Michelle Martin

Jesus at 3

Sunday, September 1, 2013

Jesus was once a 3-year-old. That’s what I used to tell myself when Frank was 3, and would bang his Thomas trains on the pews at church, and then wail if I took them away.

Now I wonder why I ever let him bring them into the church in the first place. Probably because I didn’t want to set off that wail on the way to Mass.

What I was really telling myself was to have patience. What he was doing was distracting, sure, and probably annoying the other people, and needed to be corrected. But it wasn’t any kind of evil or sinfulness. It was just being 3, and having a lot to learn about how to behave in the world.

So the idea of Jesus being 3, and having all the human attributes of a 3-year-old, puts me in mind of Mary reminding him to sit still while he ate, or not to interrupt when Joseph was talking.

Now that Teresa is 3, that thought is coming back, mostly when I don’t want to answer one more question.

“Where are you going?”

“I’m going to take the dog out.”

“I coming. Where are we going?”

“To take the dog out.”

“Where?”

“On the sidewalk, to the front of the house to get the mail, and then back to the back door.”

“Why?”

“Are we going by the haircut place?”

“Are we going to see the clown from McDonald’s?”

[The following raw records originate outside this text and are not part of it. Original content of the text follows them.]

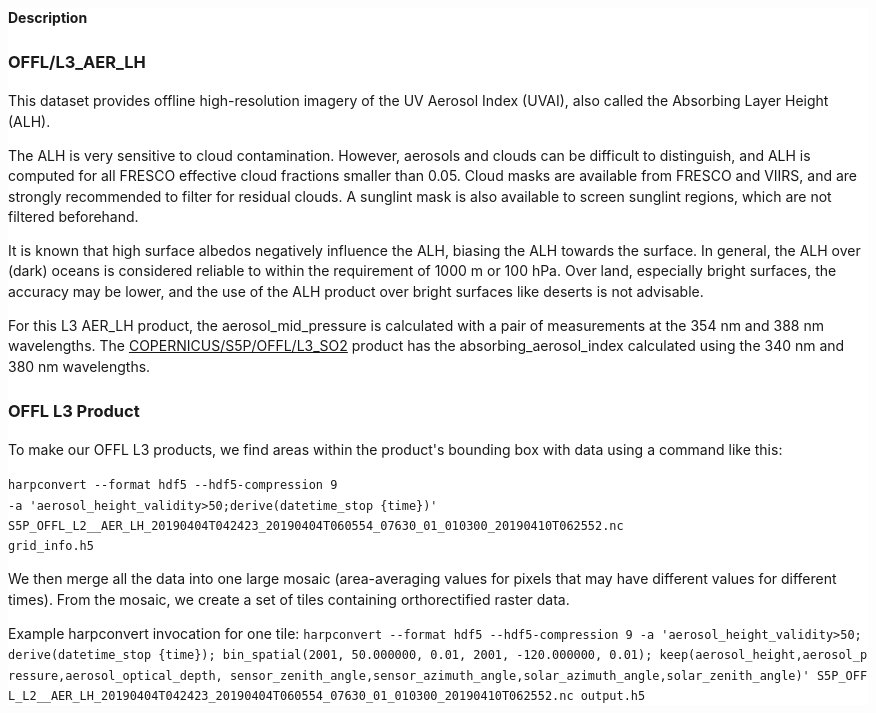 






#### Description



### OFFL/L3\_AER\_LH


This dataset provides offline high\-resolution imagery of the UV Aerosol Index
(UVAI), also called the Absorbing Layer Height (ALH).


The ALH is very sensitive to cloud contamination. However, aerosols and clouds can
be difficult to distinguish, and ALH is computed for all FRESCO effective cloud
fractions smaller than 0\.05\. Cloud masks are available from FRESCO and VIIRS, and
are strongly recommended to filter for residual clouds. A sunglint mask is also
available to screen sunglint regions, which are not filtered beforehand.


It is known that high surface albedos negatively influence the ALH, biasing the ALH
towards the surface. In general, the ALH over (dark) oceans is considered reliable
to within the requirement of 1000 m or 100 hPa. Over land, especially bright surfaces,
the accuracy may be lower, and the use of the ALH product over bright surfaces like
deserts is not advisable.


For this L3 AER\_LH product, the aerosol\_mid\_pressure is calculated with a
pair of measurements at the 354 nm and 388 nm wavelengths. The
[COPERNICUS/S5P/OFFL/L3\_SO2](https://developers.google.com/earth-engine/datasets/catalog/COPERNICUS_S5P_OFFL_L3_SO2)
product has the absorbing\_aerosol\_index calculated using the 340 nm and 380
nm wavelengths.


### OFFL L3 Product


To make our OFFL L3 products, we find areas within the product's bounding
box with data using a command like this:



```
harpconvert --format hdf5 --hdf5-compression 9
-a 'aerosol_height_validity>50;derive(datetime_stop {time})'
S5P_OFFL_L2__AER_LH_20190404T042423_20190404T060554_07630_01_010300_20190410T062552.nc
grid_info.h5

```

We then merge all the data into one large mosaic (area\-averaging values for
pixels that may have different values for different times). From the
mosaic, we create a set of tiles containing orthorectified raster data.


Example harpconvert invocation for one tile:
`harpconvert --format hdf5 --hdf5-compression 9
-a 'aerosol_height_validity>50;derive(datetime_stop {time});
bin_spatial(2001, 50.000000, 0.01, 2001, -120.000000, 0.01);
keep(aerosol_height,aerosol_pressure,aerosol_optical_depth,
 sensor_zenith_angle,sensor_azimuth_angle,solar_azimuth_angle,solar_zenith_angle)'
S5P_OFFL_L2__AER_LH_20190404T042423_20190404T060554_07630_01_010300_20190410T062552.nc
output.h5`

This on the day she has developed a sudden fear of Ronald McDonald, and thinks that he is going to come through the gate into the backyard and somehow look in her window. Never mind that it’s a skylight, and, as Caroline pointed out, if that did happen, it would be really creepy.

“No, we’re not going by the haircut place, that’s the other end of the block. And no, we won’t see the clown from McDonald’s,” I answer, really hoping that someone dressed as a clown doesn’t, by some quirk of coincidence, choose that moment to walk down our street.

The thing is, as much as I just want to take the dog out and get the mail and get on with my day, she really wants to know the answers to her questions. They might be obvious to me — why would we go all the way to the other end of the block if we just want our mail? — but not to her, and she’s just trying to make sense of everything.

A burgeoning imagination is telling her all sorts of odd things could happen; she wants to know which of them are likely to.

I don’t know, maybe Jesus didn’t have those kinds of questions. But if he was a human 3- year-old, which Scripture tells me he was, like us in all things but sin, I’m sure there was some curiosity there.

And I’m sure Mary had plenty of opportunities to practice patience.